## PROBLEM DETAILS
Set down every record below exactly as it stands, with the pictures omitted.

## DATA FOR ANALYSIS
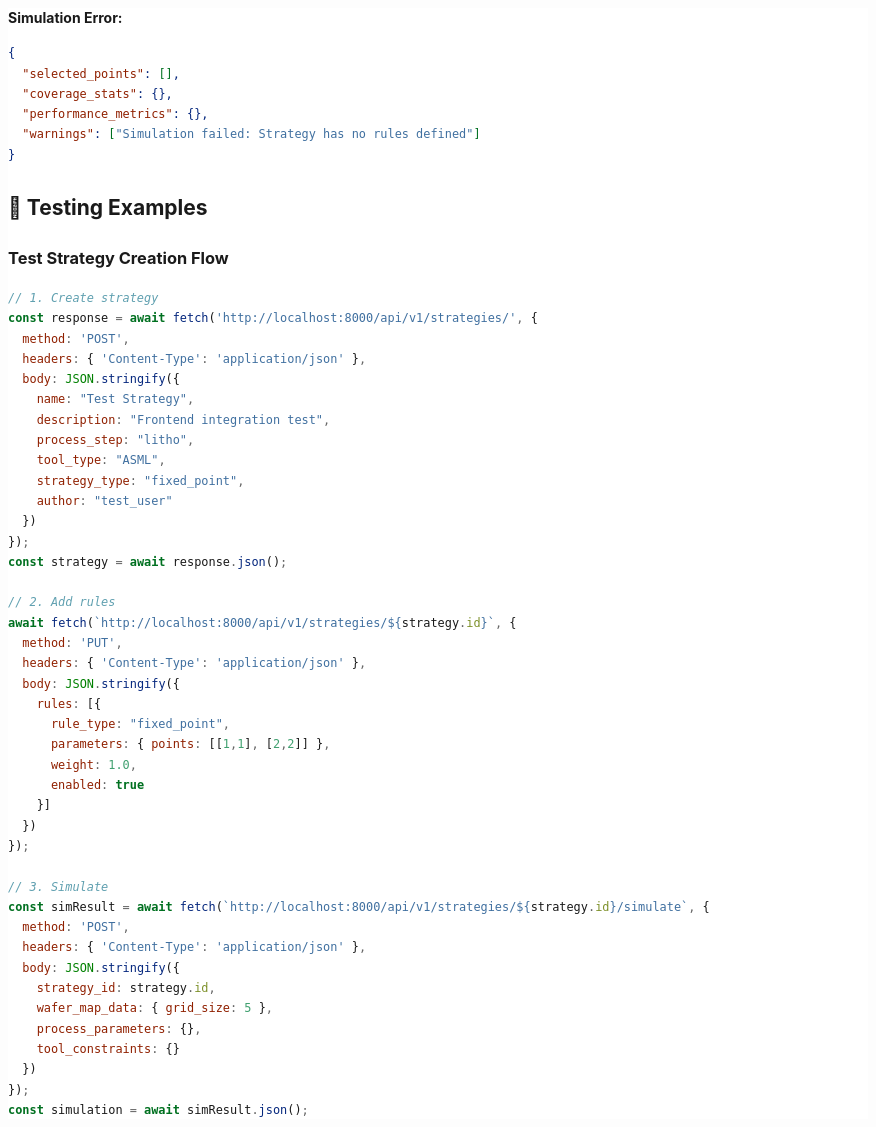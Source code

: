 **Simulation Error:**
```json
{
  "selected_points": [],
  "coverage_stats": {},
  "performance_metrics": {},
  "warnings": ["Simulation failed: Strategy has no rules defined"]
}
```

## 🧪 Testing Examples

### Test Strategy Creation Flow
```javascript
// 1. Create strategy
const response = await fetch('http://localhost:8000/api/v1/strategies/', {
  method: 'POST',
  headers: { 'Content-Type': 'application/json' },
  body: JSON.stringify({
    name: "Test Strategy",
    description: "Frontend integration test",
    process_step: "litho",
    tool_type: "ASML",
    strategy_type: "fixed_point",
    author: "test_user"
  })
});
const strategy = await response.json();

// 2. Add rules
await fetch(`http://localhost:8000/api/v1/strategies/${strategy.id}`, {
  method: 'PUT',
  headers: { 'Content-Type': 'application/json' },
  body: JSON.stringify({
    rules: [{
      rule_type: "fixed_point",
      parameters: { points: [[1,1], [2,2]] },
      weight: 1.0,
      enabled: true
    }]
  })
});

// 3. Simulate
const simResult = await fetch(`http://localhost:8000/api/v1/strategies/${strategy.id}/simulate`, {
  method: 'POST',
  headers: { 'Content-Type': 'application/json' },
  body: JSON.stringify({
    strategy_id: strategy.id,
    wafer_map_data: { grid_size: 5 },
    process_parameters: {},
    tool_constraints: {}
  })
});
const simulation = await simResult.json();
```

## REPLY
Source code

: **Simulation Error:**
```json
{
  "selected_points": [],
  "coverage_stats": {},
  "performance_metrics": {},
  "warnings": ["Simulation failed: Strategy has no rules defined"]
}
```

## 🧪 Testing Examples

### Test Strategy Creation Flow
```javascript
// 1. Create strategy
const response = await fetch('http://localhost:8000/api/v1/strategies/', {
  method: 'POST',
  headers: { 'Content-Type': 'application/json' },
  body: JSON.stringify({
    name: "Test Strategy",
    description: "Frontend integration test",
    process_step: "litho",
    tool_type: "ASML",
    strategy_type: "fixed_point",
    author: "test_user"
  })
});
const strategy = await response.json();

// 2. Add rules
await fetch(`http://localhost:8000/api/v1/strategies/${strategy.id}`, {
  method: 'PUT',
  headers: { 'Content-Type': 'application/json' },
  body: JSON.stringify({
    rules: [{
      rule_type: "fixed_point",
      parameters: { points: [[1,1], [2,2]] },
      weight: 1.0,
      enabled: true
    }]
  })
});

// 3. Simulate
const simResult = await fetch(`http://localhost:8000/api/v1/strategies/${strategy.id}/simulate`, {
  method: 'POST',
  headers: { 'Content-Type': 'application/json' },
  body: JSON.stringify({
    strategy_id: strategy.id,
    wafer_map_data: { grid_size: 5 },
    process_parameters: {},
    tool_constraints: {}
  })
});
const simulation = await simResult.json();
```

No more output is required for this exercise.